##### Excerpted data #####

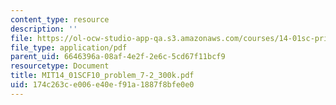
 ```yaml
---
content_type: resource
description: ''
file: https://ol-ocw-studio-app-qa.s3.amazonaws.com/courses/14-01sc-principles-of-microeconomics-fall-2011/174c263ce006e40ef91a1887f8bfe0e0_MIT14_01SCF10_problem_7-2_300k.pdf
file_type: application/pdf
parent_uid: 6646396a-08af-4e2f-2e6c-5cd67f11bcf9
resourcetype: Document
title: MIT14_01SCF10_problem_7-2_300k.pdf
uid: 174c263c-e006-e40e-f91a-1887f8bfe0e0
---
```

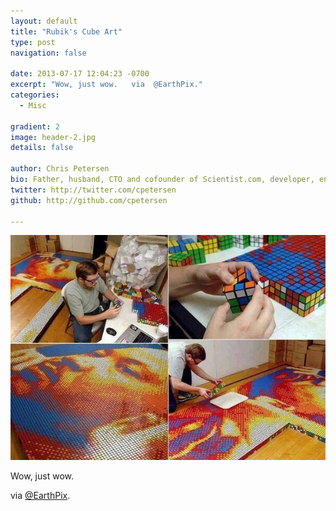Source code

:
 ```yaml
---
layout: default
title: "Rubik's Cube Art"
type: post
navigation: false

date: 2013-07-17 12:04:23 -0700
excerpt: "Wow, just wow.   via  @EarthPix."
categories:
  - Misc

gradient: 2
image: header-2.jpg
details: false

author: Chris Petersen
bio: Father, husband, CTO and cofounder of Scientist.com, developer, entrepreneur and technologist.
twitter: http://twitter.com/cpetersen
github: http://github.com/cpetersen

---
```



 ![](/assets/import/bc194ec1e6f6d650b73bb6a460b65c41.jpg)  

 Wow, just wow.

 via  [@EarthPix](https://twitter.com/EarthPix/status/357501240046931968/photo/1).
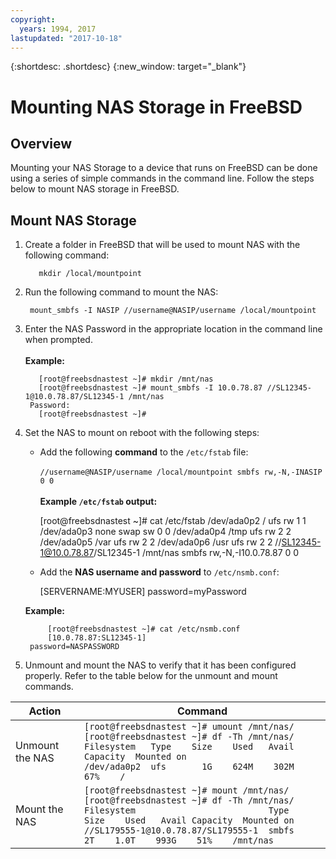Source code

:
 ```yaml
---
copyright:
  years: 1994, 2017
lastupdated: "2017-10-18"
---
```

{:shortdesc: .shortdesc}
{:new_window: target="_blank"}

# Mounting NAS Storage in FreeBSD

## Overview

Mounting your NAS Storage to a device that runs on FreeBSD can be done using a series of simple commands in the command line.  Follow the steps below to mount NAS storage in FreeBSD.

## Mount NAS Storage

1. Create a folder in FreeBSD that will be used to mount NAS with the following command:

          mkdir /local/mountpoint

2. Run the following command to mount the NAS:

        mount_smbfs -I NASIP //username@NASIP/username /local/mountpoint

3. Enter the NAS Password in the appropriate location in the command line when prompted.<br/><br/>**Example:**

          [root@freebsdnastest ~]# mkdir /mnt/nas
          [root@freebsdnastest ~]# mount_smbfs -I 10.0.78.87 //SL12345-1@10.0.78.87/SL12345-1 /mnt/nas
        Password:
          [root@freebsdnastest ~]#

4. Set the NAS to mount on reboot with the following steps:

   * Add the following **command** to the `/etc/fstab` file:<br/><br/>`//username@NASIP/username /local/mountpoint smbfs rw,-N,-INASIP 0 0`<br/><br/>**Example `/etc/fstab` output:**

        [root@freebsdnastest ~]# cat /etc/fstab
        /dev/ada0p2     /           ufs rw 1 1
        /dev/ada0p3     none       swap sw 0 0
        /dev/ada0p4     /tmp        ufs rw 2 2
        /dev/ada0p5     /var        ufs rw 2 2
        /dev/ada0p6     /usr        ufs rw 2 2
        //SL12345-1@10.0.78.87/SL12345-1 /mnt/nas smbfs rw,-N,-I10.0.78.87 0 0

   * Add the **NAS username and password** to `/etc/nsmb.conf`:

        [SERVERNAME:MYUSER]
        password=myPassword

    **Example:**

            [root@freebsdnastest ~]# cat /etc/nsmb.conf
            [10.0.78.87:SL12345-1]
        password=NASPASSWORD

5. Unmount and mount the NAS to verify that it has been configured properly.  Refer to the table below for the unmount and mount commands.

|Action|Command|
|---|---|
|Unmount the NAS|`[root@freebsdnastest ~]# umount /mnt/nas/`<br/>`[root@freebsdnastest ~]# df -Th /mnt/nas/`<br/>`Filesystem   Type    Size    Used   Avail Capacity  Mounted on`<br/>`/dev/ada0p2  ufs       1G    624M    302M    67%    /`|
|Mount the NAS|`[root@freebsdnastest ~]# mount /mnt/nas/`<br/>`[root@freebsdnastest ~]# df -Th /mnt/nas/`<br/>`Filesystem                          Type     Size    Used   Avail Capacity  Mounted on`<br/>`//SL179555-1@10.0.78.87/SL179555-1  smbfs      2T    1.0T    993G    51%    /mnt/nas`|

#####

Exact repetition of each line above is expected; images are to be omitted.

 ```yaml
---
content_type: resource
description: ''
file: https://ol-ocw-studio-app-qa.s3.amazonaws.com/courses/14-01sc-principles-of-microeconomics-fall-2011/174c263ce006e40ef91a1887f8bfe0e0_MIT14_01SCF10_problem_7-2_300k.pdf
file_type: application/pdf
parent_uid: 6646396a-08af-4e2f-2e6c-5cd67f11bcf9
resourcetype: Document
title: MIT14_01SCF10_problem_7-2_300k.pdf
uid: 174c263c-e006-e40e-f91a-1887f8bfe0e0
---
```

Source code

:
 ```yaml
---
layout: default
title: "Rubik's Cube Art"
type: post
navigation: false

date: 2013-07-17 12:04:23 -0700
excerpt: "Wow, just wow.   via  @EarthPix."
categories:
  - Misc

gradient: 2
image: header-2.jpg
details: false

author: Chris Petersen
bio: Father, husband, CTO and cofounder of Scientist.com, developer, entrepreneur and technologist.
twitter: http://twitter.com/cpetersen
github: http://github.com/cpetersen

---
```



 ![](/assets/import/bc194ec1e6f6d650b73bb6a460b65c41.jpg)  

 Wow, just wow.

 via  [@EarthPix](https://twitter.com/EarthPix/status/357501240046931968/photo/1).
Source code

:
 ```yaml
---
copyright:
  years: 1994, 2017
lastupdated: "2017-10-18"
---
```

{:shortdesc: .shortdesc}
{:new_window: target="_blank"}

# Mounting NAS Storage in FreeBSD

## Overview

Mounting your NAS Storage to a device that runs on FreeBSD can be done using a series of simple commands in the command line.  Follow the steps below to mount NAS storage in FreeBSD.

## Mount NAS Storage

1. Create a folder in FreeBSD that will be used to mount NAS with the following command:

          mkdir /local/mountpoint

2. Run the following command to mount the NAS:

        mount_smbfs -I NASIP //username@NASIP/username /local/mountpoint

3. Enter the NAS Password in the appropriate location in the command line when prompted.<br/><br/>**Example:**

          [root@freebsdnastest ~]# mkdir /mnt/nas
          [root@freebsdnastest ~]# mount_smbfs -I 10.0.78.87 //SL12345-1@10.0.78.87/SL12345-1 /mnt/nas
        Password:
          [root@freebsdnastest ~]#

4. Set the NAS to mount on reboot with the following steps:

   * Add the following **command** to the `/etc/fstab` file:<br/><br/>`//username@NASIP/username /local/mountpoint smbfs rw,-N,-INASIP 0 0`<br/><br/>**Example `/etc/fstab` output:**

        [root@freebsdnastest ~]# cat /etc/fstab
        /dev/ada0p2     /           ufs rw 1 1
        /dev/ada0p3     none       swap sw 0 0
        /dev/ada0p4     /tmp        ufs rw 2 2
        /dev/ada0p5     /var        ufs rw 2 2
        /dev/ada0p6     /usr        ufs rw 2 2
        //SL12345-1@10.0.78.87/SL12345-1 /mnt/nas smbfs rw,-N,-I10.0.78.87 0 0

   * Add the **NAS username and password** to `/etc/nsmb.conf`:

        [SERVERNAME:MYUSER]
        password=myPassword

    **Example:**

            [root@freebsdnastest ~]# cat /etc/nsmb.conf
            [10.0.78.87:SL12345-1]
        password=NASPASSWORD

5. Unmount and mount the NAS to verify that it has been configured properly.  Refer to the table below for the unmount and mount commands.

|Action|Command|
|---|---|
|Unmount the NAS|`[root@freebsdnastest ~]# umount /mnt/nas/`<br/>`[root@freebsdnastest ~]# df -Th /mnt/nas/`<br/>`Filesystem   Type    Size    Used   Avail Capacity  Mounted on`<br/>`/dev/ada0p2  ufs       1G    624M    302M    67%    /`|
|Mount the NAS|`[root@freebsdnastest ~]# mount /mnt/nas/`<br/>`[root@freebsdnastest ~]# df -Th /mnt/nas/`<br/>`Filesystem                          Type     Size    Used   Avail Capacity  Mounted on`<br/>`//SL179555-1@10.0.78.87/SL179555-1  smbfs      2T    1.0T    993G    51%    /mnt/nas`|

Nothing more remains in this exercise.